JOLIET – Will County State’s Attorney James Glasgow and State Senator A.J. Wilhelmi announce that they are working on legislation that would eliminate the incentive for criminals in Illinois to kill, threaten or bribe witnesses to prevent them from testifying at trial.

The legislation proposed in SB2718 would allow prosecutors to enter into evidence the relevant statements from witnesses who were killed, threatened or bribed to stop them from testifying.

Under the proposed legislation, criminal defendants could no longer profit at trial from their illegal activities by claiming that the statements from witnesses they silenced are hearsay. The proposed Senate bill borrows from a federal rule that has assisted prosecutors in pursuing organized crime and drug cartel cases involving criminals who killed, threatened or bribed witnesses to silence them.

“Prosecutors at the federal level and in other states have used this rule of evidence to secure convictions against the most dangerous criminals,” Glasgow said. “This legislation will clarify the rule of evidence in Illinois to prevent defendants from escaping justice by murdering or intimidating a witness.”

“Under the state’s current rule of evidence, violent criminals in Illinois can profit from their illegal actions simply by silencing the witnesses against them,” Sen. Wilhelmi said. “The legislation I am proposing will clarify this rule and bring it into the 21st Century.”

The legislation would not affect a defendant’s due process rights. Prosecutors in Illinois will have to argue and prove in advance to a judge that the rule would apply to any statements they hope to enter into evidence.

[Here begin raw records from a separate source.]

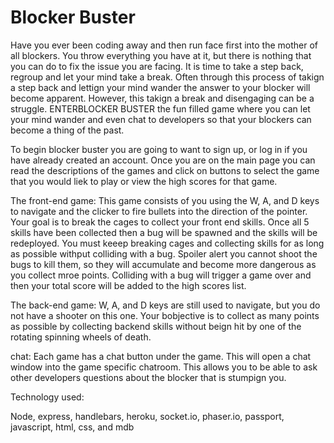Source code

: # Blocker Buster

Have you ever been coding away and then run face first into the mother of all blockers. You throw everything you have at it, but there is nothing that you can do to fix the issue you are facing. It is time to take a step back, regroup and let your mind take a break. Often through this process of takign a step back and lettign your mind wander the answer to your blocker will become apparent. However, this takign a break and disengaging can be a struggle. ENTERBLOCKER BUSTER the fun filled game where you can let your mind wander and even chat to developers so that your blockers can become a thing of the past. 



To begin blocker buster you are going to want to sign up, or log in if you have already created an account. Once you are on the main page you can read the descriptions of the games and click on buttons to select the game that you would liek to play or view the high scores for that game. 

The front-end game:
This game consists of you using the W, A, and D keys to navigate and the clicker to fire bullets into the direction of the pointer. Your goal is to break the cages to collect your front end skills. Once all 5 skills have been collected then a bug will be spawned and the skills will be redeployed. You must keeep breaking cages and collecting skills for as long as possible withput colliding with a bug. Spoiler alert you cannot shoot the bugs to kill them, so they will accumulate and become more dangerous as you collect mroe points. Colliding with a bug will trigger a game over and then your total score will be added to the high scores list. 

The back-end game: W, A, and D keys are still used to navigate, but you do not have a shooter on this one. Your bobjective is to collect as many points as possible by collecting backend skills without beign hit by one of the rotating spinning wheels of death. 

chat: Each game has a chat button under the game. This will open a chat window into the game specific chatroom. This allows you to be able to ask other developers questions about the blocker that is stumpign you. 


Technology used:

Node, express, handlebars, heroku, socket.io, phaser.io, passport, javascript, html, css, and mdb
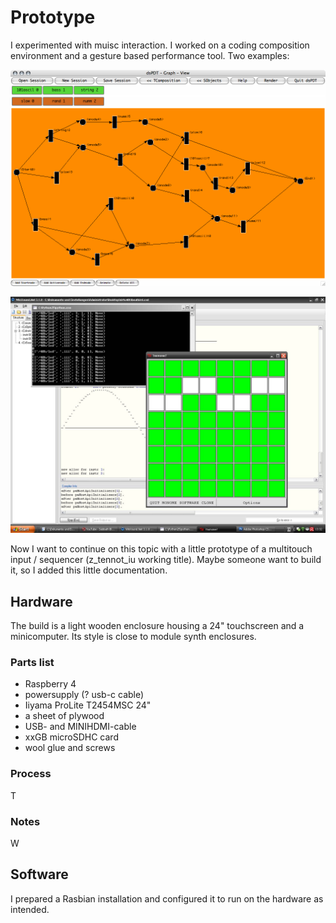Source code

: # Prototype
I experimented with muisc interaction. I worked on a coding composition environment and a 
gesture based performance tool. Two examples:

![](graphcomposition_dsPDT.tiff?raw=true)

![](screenvirtu40h.jpg?raw=true)

Now I want to continue on this topic with a little prototype of a multitouch input / sequencer (z_tennot_iu working title). 
Maybe someone want to build it, so I added this little documentation.


## Hardware
The build is a light wooden enclosure housing a 24" touchscreen and a minicomputer. Its style is close to module synth enclosures.

### Parts list
- Raspberry 4
- powersupply (? usb-c cable)
- Iiyama ProLite T2454MSC 24"
- a sheet of plywood
- USB- and MINIHDMI-cable
- xxGB microSDHC card
- wool glue and screws

### Process
T
### Notes
W

## Software

I prepared a Rasbian installation and configured it to run on the hardware as intended.


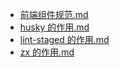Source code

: - [ 前端组件规范.md ]( 前端组件规范.md )
- [ husky 的作用.md ]( husky%20的作用.md )
- [ lint-staged 的作用.md ]( lint-staged%20的作用.md )
- [ zx 的作用.md ]( zx%20的作用.md )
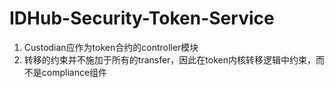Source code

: # IDHub-Security-Token-Service
1. Custodian应作为token合约的controller模块
2. 转移的约束并不施加于所有的transfer，因此在token内核转移逻辑中约束，而不是compliance组件
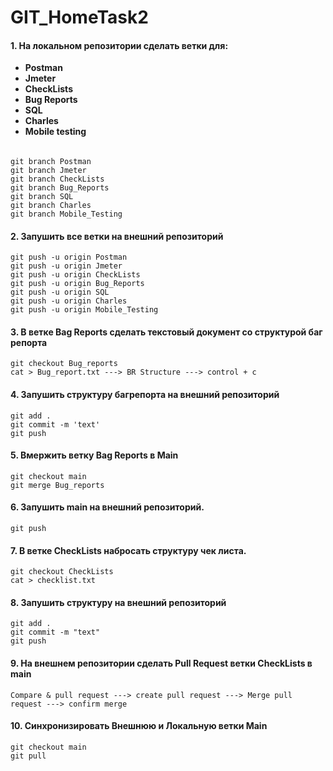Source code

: # GIT_HomeTask2

#### 1. На локальном репозитории сделать ветки для:
+ **Postman** 
+ **Jmeter**
+ **CheckLists**
+ **Bug Reports**
+ **SQL**
+ **Charles**
+ **Mobile testing**
######
    git branch Postman
    git branch Jmeter
    git branch CheckLists
    git branch Bug_Reports
    git branch SQL
    git branch Charles
    git branch Mobile_Testing
    
 

#### 2. Запушить все ветки на внешний репозиторий

    git push -u origin Postman
    git push -u origin Jmeter
    git push -u origin CheckLists
    git push -u origin Bug_Reports
    git push -u origin SQL
    git push -u origin Charles
    git push -u origin Mobile_Testing

#### 3. В ветке Bag Reports сделать текстовый документ со структурой баг репорта
    git checkout Bug_reports    
    cat > Bug_report.txt ---> BR Structure ---> control + c    

#### 4. Запушить структуру багрепорта на внешний репозиторий
    git add .
    git commit -m 'text'
    git push
#### 5. Вмержить ветку Bag Reports в Main

    git checkout main
    git merge Bug_reports


#### 6. Запушить main на внешний репозиторий.

    git push

#### 7. В ветке CheckLists набросать структуру чек листа.

    git checkout CheckLists
    cat > checklist.txt


#### 8. Запушить структуру на внешний репозиторий

    git add .
    git commit -m "text"
    git push

#### 9. На внешнем репозитории сделать Pull Request ветки CheckLists в main

    Compare & pull request ---> create pull request ---> Merge pull request ---> confirm merge

#### 10. Синхронизировать Внешнюю и Локальную ветки Main

    git checkout main
    git pull


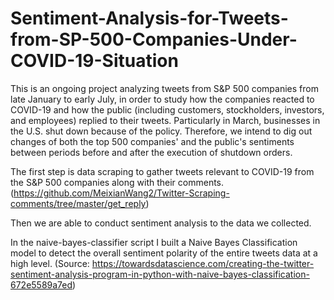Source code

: # Sentiment-Analysis-for-Tweets-from-SP-500-Companies-Under-COVID-19-Situation

This is an ongoing project analyzing tweets from S&P 500 companies from late January to early July, in order to study how the companies reacted to COVID-19 and how the public (including customers, stockholders, investors, and employees) replied to their tweets. Particularly in March, businesses in the U.S. shut down because of the policy. Therefore, we intend to dig out changes of both the top 500 companies' and the public's sentiments between periods before and after the execution of shutdown orders.

The first step is data scraping to gather tweets relevant to COVID-19 from the S&P 500 companies along with their comments. (https://github.com/MeixianWang2/Twitter-Scraping-comments/tree/master/get_reply)

Then we are able to conduct sentiment analysis to the data we collected.

In the naive-bayes-classifier script I built a Naive Bayes Classification model to detect the overall sentiment polarity of the entire tweets data at a high level. (Source: https://towardsdatascience.com/creating-the-twitter-sentiment-analysis-program-in-python-with-naive-bayes-classification-672e5589a7ed)

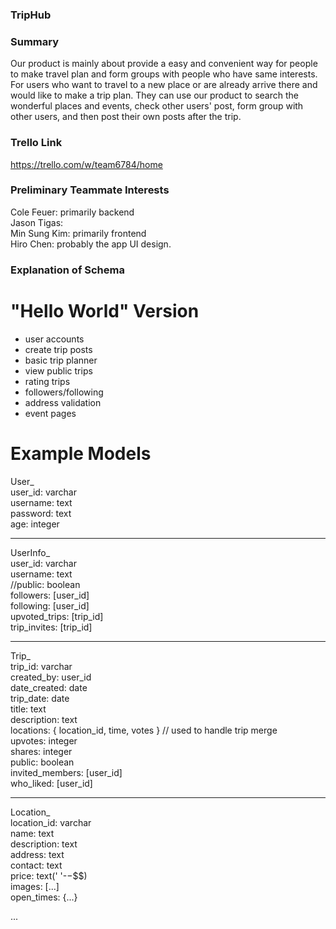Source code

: ### TripHub

### Summary

Our product is mainly about provide a easy and convenient way for people to make travel plan and form groups with people who have same interests. For users who want to travel to a new place or are already arrive there and would like to make a trip plan. They can use our product to search the wonderful places and events, check other users' post, form group with other users, and then post their own posts after the trip.

### Trello Link

https://trello.com/w/team6784/home

### Preliminary Teammate Interests

Cole Feuer: primarily backend  
Jason Tigas:  
Min Sung Kim: primarily frontend  
Hiro Chen: probably the app UI design.

### Explanation of Schema

# "Hello World" Version

-   user accounts
-   create trip posts
-   basic trip planner
-   view public trips
-   rating trips
-   followers/following
-   address validation
-   event pages

# Example Models  
User\_  
user_id: varchar  
username: text  
password: text  
age: integer  
____
UserInfo\_  
user_id: varchar  
username: text  
//public: boolean  
followers: [user_id]    
following: [user_id]  
upvoted_trips: [trip_id]  
trip_invites: [trip_id]  
____
Trip\_  
trip_id: varchar  
created_by: user_id  
date_created: date   
trip_date: date  
title: text    
description: text  
locations: { location_id, time, votes } // used to handle trip merge  
upvotes: integer  
shares: integer  
public: boolean  
invited_members: [user_id]  
who_liked: [user_id]  
____
Location\_  
location_id: varchar  
name: text  
description: text  
address: text  
contact: text  
price: text(' '-$-$$$)  
images: [...]  
open_times: {...}  

...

This doctrine has been made into law in more than a dozen other states, among them Maryland, California, Connecticut, North Carolina, New Mexico, Utah, Vermont and Hawaii. Most of these states have simply adopted the federal rule. Others, like Maryland and California, have drafted and codified into law their own versions of this doctrine.

This is not a new legal principle. The application of this doctrine dates back more than 400 years under English common law and at least 130 years in the United States.

The U.S. Supreme Court in Reynolds in 1878 discussed this rule in the context of a bigamy case in which the defendant refused to tell law enforcement where one of his wives was located to prevent her from being served with a subpoena. The trial court allowed into evidence prior statements from that wife concerning her marriage to the defendant. The Supreme Court upheld the trial court.